*What the exercise asks*
In the records that follow, find each line with the word "label" and copy it.

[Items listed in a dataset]
Content starts
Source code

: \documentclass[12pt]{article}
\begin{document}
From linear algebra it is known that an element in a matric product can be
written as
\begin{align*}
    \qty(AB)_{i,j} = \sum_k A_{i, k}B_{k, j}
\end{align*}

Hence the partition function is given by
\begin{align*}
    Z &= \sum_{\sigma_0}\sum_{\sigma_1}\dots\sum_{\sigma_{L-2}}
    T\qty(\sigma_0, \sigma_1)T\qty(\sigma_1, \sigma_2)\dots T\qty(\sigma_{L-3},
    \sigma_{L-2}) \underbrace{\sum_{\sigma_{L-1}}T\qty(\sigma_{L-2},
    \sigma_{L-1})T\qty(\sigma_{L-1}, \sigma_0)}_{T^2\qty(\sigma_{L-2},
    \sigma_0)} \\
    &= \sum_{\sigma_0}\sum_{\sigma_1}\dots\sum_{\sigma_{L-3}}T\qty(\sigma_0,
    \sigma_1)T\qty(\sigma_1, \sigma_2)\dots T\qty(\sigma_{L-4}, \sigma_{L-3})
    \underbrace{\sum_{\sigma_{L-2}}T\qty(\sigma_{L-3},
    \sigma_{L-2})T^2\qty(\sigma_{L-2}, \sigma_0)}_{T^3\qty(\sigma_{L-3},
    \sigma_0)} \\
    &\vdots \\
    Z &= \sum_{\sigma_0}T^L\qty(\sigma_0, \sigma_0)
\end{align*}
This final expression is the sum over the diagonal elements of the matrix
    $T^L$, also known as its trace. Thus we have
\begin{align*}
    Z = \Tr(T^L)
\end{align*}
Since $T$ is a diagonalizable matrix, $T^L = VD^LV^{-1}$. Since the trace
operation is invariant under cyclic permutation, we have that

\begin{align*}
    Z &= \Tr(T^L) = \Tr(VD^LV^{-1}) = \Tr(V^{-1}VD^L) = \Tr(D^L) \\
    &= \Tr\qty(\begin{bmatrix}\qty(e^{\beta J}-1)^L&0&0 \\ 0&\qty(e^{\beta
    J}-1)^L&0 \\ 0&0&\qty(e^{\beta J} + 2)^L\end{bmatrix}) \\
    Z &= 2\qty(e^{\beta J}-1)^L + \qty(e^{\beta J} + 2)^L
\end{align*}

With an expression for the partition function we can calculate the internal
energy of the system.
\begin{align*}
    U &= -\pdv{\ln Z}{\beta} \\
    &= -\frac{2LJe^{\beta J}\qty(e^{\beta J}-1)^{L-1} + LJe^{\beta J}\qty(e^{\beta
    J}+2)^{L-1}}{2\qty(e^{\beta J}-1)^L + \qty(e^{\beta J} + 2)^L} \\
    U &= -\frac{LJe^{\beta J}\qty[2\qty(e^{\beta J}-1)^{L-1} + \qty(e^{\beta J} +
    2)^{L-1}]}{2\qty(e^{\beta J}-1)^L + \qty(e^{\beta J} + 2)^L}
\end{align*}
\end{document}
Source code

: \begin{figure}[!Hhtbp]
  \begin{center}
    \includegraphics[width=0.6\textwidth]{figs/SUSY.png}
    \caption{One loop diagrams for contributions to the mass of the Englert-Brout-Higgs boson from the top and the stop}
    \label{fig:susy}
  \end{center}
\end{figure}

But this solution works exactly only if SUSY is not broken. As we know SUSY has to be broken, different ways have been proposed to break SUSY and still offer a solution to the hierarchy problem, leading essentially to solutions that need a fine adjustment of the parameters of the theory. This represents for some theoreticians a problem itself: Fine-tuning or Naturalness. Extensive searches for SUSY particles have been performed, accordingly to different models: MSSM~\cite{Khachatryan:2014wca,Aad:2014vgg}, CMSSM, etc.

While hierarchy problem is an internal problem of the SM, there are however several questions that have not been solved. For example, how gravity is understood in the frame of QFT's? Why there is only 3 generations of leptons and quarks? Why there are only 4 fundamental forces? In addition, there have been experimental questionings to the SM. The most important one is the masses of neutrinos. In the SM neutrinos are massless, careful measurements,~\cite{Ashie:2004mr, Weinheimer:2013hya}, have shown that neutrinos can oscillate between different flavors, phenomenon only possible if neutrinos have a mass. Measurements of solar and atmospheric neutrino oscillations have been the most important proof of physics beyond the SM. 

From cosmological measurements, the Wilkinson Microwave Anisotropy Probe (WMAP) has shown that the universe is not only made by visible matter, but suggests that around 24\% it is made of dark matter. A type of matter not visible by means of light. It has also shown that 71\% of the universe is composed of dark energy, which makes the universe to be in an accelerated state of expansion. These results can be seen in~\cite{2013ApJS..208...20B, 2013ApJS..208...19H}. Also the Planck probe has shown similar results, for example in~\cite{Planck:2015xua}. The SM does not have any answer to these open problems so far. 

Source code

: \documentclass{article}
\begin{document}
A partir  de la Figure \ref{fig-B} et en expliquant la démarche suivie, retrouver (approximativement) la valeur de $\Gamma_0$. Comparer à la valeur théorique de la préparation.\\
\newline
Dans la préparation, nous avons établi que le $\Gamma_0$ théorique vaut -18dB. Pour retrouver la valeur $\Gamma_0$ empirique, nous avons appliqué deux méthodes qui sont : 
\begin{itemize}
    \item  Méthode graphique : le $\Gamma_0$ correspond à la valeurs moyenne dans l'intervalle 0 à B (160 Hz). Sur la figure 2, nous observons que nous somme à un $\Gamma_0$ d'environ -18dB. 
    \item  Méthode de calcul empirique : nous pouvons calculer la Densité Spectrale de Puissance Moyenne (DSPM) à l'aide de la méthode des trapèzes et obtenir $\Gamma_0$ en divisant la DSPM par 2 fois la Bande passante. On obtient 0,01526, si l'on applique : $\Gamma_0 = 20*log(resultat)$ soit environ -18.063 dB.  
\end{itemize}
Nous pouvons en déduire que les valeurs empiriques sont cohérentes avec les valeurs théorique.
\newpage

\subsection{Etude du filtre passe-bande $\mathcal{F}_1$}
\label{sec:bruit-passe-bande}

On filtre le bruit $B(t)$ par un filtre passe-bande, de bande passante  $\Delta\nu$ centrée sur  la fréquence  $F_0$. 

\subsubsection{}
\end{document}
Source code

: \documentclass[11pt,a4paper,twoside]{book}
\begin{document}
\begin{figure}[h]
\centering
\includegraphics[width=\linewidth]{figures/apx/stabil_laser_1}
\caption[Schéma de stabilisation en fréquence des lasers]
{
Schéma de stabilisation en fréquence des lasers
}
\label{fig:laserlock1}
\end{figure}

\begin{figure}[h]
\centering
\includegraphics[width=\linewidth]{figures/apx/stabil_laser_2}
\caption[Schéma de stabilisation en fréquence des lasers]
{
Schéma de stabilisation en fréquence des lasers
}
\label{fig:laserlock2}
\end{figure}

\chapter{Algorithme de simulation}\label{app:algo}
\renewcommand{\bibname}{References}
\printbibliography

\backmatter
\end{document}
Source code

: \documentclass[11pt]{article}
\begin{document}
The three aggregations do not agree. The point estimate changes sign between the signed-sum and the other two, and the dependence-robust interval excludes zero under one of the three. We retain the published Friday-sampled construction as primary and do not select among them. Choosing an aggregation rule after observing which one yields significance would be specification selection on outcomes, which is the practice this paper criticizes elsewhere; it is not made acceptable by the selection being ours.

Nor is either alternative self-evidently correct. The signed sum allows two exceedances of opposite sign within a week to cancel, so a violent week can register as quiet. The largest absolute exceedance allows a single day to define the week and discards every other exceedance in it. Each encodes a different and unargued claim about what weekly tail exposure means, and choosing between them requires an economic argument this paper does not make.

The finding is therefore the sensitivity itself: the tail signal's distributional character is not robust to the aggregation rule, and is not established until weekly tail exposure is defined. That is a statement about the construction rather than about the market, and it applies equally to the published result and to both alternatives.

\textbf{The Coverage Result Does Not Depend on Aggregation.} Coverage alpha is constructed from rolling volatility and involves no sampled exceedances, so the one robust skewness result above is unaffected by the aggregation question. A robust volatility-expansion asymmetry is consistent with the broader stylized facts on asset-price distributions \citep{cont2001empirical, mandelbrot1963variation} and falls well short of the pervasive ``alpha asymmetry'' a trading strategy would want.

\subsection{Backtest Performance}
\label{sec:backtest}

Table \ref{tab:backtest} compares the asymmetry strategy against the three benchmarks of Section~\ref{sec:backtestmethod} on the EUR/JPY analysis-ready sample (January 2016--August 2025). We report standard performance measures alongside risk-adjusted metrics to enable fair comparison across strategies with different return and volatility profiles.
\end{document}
Content ends
*Reply to the task*
    \label{fig:susy}
\label{sec:bruit-passe-bande}
\label{fig:laserlock1}
\label{fig:laserlock2}
\chapter{Algorithme de simulation}\label{app:algo}
\label{sec:backtest}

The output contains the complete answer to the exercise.